Great Application Problems — A Rubric

Kathy Clark Couey:

Can we see the “sturdy rubric describing the beginning, middle, and end of great application problems?”

Sure. The following rubric arose (without much coercion!) as we tried to resolve the different instructional outcomes between these two variations on the same theme.

What did we miss? Where did we overreach?


  • engage the students with multimedia – pictures, videos, sound.
  • the students come up with the question.
  • the students make predictions – “give me a guess.”
  • the students establish a range around their answer – “give me a wrong answer. give me an answer that’s too high, that’s too low.”
  • there isn’t information on the first image.
  • “announce the problem’s constraints quickly and clearly.”
  • ask questions that lend themselves to guesses: “how long? how many? how heavy? how far? how fast?”
  • try to translate questions that are harder to guess into questions that don’t change the objective but which lend themselves to guesses: “what is the area? what is the circumference?”


  • ask: “what information do you need to solve this?”
  • ask: “how do you know that?”
  • ask: “why?” “how?” – even on right answers.
  • encourage students to explain their reasoning to other students.
  • ask students to collaborate – “what do you think about jerold did?”
  • ask: “how would that help you?” after they tell you certain information is necessary.
  • ask: “what isn’t necessary to find the answer? what information don’t we care about?”


  • ask students to summarize the process.
  • sequel technique #1: change a variable. eg. change the height of the water tank. change the number of sides of the base. make it a hexagon or a dodecagon. change the rate of flow.
  • sequel technique #2: turn the answer into a question. at first we asked, “how many tickets are on a roll with a particular diameter?” now: “what’s the diameter of a roll that has 1,000,000 tickets?”
  • ask: “does the answer make sense?” – have them compare their answer to their ranges.
  • show, don’t tell, the answer – ie. the label said 2000 tickets; the timer said 8:12.
  • discuss sources of error.
I'm Dan and this is my blog.

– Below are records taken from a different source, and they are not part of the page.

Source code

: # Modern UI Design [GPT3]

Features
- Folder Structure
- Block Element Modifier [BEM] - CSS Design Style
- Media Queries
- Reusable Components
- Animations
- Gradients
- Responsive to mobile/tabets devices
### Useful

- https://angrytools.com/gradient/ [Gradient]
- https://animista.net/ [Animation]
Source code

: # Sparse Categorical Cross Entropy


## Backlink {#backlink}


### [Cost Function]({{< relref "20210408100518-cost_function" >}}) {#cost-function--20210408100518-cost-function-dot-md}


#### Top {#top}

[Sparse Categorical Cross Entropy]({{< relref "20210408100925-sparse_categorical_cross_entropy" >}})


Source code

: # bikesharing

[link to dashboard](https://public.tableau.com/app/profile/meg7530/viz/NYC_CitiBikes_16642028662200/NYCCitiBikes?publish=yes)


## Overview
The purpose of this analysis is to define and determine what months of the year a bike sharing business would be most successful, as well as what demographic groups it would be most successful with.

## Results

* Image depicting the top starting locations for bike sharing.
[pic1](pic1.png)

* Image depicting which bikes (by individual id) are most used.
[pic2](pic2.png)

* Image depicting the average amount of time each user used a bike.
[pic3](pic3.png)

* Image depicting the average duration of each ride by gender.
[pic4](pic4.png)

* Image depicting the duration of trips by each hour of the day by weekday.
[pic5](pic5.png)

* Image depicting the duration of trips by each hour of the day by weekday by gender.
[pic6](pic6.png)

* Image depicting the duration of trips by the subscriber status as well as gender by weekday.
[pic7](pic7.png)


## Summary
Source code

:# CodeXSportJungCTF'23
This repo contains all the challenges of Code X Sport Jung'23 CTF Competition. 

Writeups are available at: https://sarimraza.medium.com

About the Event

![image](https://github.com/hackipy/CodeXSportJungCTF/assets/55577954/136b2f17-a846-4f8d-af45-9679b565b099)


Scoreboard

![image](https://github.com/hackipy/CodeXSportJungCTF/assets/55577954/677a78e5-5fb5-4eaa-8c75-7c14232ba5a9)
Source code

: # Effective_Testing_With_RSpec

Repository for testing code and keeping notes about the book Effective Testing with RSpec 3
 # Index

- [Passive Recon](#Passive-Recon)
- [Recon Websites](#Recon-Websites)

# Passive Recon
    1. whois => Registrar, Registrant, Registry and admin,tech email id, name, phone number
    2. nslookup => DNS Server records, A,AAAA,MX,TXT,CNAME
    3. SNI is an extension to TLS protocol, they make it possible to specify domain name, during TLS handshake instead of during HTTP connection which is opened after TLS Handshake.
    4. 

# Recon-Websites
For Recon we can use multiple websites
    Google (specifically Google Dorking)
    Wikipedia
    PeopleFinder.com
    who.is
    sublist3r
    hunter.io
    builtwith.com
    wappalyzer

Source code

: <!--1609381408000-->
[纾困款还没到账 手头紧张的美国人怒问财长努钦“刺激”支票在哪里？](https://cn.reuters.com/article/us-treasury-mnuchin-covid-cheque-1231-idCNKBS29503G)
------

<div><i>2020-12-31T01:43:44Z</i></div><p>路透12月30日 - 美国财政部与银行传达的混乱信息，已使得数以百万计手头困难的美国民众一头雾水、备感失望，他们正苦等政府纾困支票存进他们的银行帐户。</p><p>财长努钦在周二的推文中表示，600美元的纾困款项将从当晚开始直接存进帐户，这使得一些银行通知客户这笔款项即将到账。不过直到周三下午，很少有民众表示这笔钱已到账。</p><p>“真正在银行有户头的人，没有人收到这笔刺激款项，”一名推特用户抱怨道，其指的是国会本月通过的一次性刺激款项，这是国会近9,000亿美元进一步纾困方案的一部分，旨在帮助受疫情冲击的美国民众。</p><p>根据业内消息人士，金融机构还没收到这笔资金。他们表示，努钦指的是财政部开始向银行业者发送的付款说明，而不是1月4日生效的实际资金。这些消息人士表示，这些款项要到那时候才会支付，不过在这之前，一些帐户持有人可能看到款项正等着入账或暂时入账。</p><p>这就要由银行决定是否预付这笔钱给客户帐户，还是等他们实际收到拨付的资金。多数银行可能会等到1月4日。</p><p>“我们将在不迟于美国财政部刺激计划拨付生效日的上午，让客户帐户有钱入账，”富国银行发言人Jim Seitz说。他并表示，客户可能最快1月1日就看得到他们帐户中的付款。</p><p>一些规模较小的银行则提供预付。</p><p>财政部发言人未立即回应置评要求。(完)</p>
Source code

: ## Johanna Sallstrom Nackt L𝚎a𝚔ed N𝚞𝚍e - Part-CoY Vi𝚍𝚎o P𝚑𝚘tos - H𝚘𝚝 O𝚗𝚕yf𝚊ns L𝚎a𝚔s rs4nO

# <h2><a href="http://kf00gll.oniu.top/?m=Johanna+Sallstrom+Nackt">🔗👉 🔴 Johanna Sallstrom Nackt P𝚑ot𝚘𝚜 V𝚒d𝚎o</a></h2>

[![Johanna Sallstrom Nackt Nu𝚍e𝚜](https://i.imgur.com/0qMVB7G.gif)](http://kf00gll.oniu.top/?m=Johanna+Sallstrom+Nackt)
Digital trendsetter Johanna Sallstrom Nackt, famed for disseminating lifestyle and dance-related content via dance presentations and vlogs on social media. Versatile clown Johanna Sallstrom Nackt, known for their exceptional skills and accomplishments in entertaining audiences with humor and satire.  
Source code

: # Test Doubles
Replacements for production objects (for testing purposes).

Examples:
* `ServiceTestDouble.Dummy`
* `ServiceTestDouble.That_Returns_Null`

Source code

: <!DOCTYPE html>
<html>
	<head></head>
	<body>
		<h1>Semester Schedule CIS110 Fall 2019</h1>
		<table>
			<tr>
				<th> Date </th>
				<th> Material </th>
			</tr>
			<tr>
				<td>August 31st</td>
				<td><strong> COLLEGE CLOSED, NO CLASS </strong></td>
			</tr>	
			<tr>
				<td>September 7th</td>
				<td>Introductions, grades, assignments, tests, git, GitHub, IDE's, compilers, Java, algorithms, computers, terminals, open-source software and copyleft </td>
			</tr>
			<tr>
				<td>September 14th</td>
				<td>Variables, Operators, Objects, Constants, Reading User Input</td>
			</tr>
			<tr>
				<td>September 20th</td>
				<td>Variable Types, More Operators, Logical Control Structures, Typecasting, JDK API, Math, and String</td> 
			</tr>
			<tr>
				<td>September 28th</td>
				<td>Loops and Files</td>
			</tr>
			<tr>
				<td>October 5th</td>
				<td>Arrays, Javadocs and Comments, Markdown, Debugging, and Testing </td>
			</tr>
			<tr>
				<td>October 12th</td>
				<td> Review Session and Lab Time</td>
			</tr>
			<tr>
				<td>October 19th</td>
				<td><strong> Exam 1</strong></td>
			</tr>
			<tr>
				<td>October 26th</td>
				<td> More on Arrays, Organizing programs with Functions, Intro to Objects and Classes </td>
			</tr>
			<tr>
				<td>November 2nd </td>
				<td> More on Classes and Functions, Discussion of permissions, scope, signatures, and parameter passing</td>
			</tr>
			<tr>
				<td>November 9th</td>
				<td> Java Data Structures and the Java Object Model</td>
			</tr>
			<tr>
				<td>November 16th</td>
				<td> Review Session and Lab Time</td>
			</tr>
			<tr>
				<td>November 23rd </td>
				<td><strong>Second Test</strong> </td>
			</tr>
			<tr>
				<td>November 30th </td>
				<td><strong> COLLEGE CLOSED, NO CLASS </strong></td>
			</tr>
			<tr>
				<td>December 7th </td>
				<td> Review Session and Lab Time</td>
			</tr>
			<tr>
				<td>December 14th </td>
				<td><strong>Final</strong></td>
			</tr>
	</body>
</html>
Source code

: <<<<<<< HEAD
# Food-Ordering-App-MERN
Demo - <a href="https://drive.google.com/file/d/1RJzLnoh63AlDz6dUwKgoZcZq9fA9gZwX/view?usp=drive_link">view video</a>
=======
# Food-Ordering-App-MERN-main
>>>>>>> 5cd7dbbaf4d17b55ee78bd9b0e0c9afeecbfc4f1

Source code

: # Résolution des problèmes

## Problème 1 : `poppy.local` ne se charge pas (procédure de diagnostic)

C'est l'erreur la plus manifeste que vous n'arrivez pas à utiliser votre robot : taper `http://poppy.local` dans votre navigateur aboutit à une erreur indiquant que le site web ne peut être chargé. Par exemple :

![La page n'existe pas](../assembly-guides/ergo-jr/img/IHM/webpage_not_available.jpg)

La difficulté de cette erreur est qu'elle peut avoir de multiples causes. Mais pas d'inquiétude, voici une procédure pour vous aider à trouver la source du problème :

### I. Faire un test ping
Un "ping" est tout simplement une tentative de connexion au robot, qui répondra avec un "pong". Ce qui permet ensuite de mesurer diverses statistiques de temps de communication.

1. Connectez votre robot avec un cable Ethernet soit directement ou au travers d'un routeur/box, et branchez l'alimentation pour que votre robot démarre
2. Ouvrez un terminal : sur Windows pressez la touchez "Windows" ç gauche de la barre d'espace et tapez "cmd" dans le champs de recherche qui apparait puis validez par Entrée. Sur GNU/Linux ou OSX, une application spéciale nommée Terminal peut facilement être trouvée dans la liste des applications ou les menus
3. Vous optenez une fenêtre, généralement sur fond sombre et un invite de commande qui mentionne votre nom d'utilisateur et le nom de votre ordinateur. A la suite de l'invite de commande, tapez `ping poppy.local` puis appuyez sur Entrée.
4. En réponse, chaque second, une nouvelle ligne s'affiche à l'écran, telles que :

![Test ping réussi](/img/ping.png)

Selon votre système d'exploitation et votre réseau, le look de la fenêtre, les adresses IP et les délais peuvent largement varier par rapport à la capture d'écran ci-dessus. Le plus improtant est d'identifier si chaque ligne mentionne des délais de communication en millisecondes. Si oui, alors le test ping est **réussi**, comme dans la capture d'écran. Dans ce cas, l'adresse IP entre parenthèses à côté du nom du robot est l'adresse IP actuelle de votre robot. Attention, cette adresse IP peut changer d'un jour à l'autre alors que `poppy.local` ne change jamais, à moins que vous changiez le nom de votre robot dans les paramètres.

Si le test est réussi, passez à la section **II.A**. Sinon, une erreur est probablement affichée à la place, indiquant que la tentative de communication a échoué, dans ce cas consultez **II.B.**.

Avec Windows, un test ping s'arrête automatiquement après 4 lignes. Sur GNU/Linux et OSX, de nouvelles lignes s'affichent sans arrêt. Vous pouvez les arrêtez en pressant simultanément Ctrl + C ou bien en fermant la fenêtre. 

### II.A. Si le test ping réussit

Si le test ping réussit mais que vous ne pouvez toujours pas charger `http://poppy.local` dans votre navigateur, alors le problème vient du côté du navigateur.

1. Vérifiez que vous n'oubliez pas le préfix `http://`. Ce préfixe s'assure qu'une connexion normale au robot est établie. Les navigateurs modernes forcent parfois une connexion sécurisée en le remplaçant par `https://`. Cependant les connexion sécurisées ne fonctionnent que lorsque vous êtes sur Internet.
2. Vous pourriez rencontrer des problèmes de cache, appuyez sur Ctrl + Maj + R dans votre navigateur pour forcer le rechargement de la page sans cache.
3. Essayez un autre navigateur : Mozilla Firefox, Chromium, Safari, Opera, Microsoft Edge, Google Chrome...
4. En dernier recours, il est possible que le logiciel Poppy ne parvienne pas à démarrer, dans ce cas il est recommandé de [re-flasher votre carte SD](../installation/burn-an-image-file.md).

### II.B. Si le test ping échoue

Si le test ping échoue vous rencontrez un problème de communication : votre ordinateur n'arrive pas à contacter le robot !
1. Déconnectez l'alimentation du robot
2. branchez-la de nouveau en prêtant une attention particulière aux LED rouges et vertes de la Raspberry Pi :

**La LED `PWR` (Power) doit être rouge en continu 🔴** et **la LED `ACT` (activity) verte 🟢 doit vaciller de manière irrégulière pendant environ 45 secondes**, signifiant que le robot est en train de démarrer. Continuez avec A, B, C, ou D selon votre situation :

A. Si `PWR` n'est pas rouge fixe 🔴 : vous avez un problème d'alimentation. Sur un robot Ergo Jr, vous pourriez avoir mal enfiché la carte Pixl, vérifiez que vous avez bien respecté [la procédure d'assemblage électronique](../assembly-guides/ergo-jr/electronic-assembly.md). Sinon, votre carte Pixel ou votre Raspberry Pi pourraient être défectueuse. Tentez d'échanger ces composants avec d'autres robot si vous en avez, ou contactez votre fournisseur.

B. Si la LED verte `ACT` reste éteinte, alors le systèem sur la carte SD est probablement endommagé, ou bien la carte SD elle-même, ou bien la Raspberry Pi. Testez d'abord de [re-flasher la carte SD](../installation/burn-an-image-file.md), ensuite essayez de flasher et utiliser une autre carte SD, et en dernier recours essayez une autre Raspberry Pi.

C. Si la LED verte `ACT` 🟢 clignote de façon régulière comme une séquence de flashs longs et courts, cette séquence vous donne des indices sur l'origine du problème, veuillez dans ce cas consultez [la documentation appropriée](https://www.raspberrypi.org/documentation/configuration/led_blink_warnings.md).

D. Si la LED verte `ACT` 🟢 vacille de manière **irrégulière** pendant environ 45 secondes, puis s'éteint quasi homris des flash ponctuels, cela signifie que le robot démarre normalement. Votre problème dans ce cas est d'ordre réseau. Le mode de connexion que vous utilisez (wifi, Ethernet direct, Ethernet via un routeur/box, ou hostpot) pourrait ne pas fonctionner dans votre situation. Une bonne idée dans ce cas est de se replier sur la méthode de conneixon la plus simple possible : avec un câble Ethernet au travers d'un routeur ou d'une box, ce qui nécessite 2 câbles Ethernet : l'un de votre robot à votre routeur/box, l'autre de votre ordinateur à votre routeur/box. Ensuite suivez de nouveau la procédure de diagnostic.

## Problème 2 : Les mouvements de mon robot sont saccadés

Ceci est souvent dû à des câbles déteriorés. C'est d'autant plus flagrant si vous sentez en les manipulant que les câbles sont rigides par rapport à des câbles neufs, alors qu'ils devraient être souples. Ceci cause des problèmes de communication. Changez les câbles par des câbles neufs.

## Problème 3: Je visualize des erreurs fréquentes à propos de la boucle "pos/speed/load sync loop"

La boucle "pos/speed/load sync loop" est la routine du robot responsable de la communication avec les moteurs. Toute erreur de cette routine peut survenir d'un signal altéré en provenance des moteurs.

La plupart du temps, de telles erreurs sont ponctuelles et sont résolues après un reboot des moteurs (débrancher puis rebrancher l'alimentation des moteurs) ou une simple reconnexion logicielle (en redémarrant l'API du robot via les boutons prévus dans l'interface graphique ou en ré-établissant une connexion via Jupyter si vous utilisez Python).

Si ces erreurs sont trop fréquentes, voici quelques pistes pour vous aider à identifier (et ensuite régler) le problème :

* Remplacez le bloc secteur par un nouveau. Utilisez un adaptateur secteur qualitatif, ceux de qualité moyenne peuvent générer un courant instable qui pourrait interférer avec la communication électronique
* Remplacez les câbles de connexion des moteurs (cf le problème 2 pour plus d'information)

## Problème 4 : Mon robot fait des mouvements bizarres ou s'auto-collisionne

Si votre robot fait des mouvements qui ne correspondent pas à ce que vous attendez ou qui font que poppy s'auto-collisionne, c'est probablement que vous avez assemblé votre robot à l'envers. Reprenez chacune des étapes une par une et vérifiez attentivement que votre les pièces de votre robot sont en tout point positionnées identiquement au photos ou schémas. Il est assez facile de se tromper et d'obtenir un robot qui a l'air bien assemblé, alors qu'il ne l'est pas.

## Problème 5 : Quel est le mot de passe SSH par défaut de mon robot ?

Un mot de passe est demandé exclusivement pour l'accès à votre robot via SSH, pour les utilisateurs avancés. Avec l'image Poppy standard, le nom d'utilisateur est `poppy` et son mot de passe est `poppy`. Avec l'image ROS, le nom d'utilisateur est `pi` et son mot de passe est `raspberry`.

I'm a former high school math teacher and current head of teaching at Desmos. He / him. More here.


  1. In the beginning, for WCYDWT developers, and at the end, for students, ask “what else could you do with this?” What will/have we learned about solving what other problems?

  2. It is very interesting the confluence of what I would name curriculum and pedagogy that define a “great application problem.” It seems lots of conversation about correcting the woes of math education are about one or the other, hugely ignoring the interrelatedness of the two.

  3. @blaw0013: Good point, there is much overlap between the two. This rubric is not so much a measure of the design of the problem, but of that plus the playing out of the process of wrestling with the (well-designed) problem. As Dan took us through this process, I was continually impressed with the quality and impact of his questioning. Note all the “asks” in the middle portion.

    The power of quality questions–from the driving opening question, to helping students craft good questions, to asking challenging questions throughout, to ending with key summary questions–is common across the curriculum.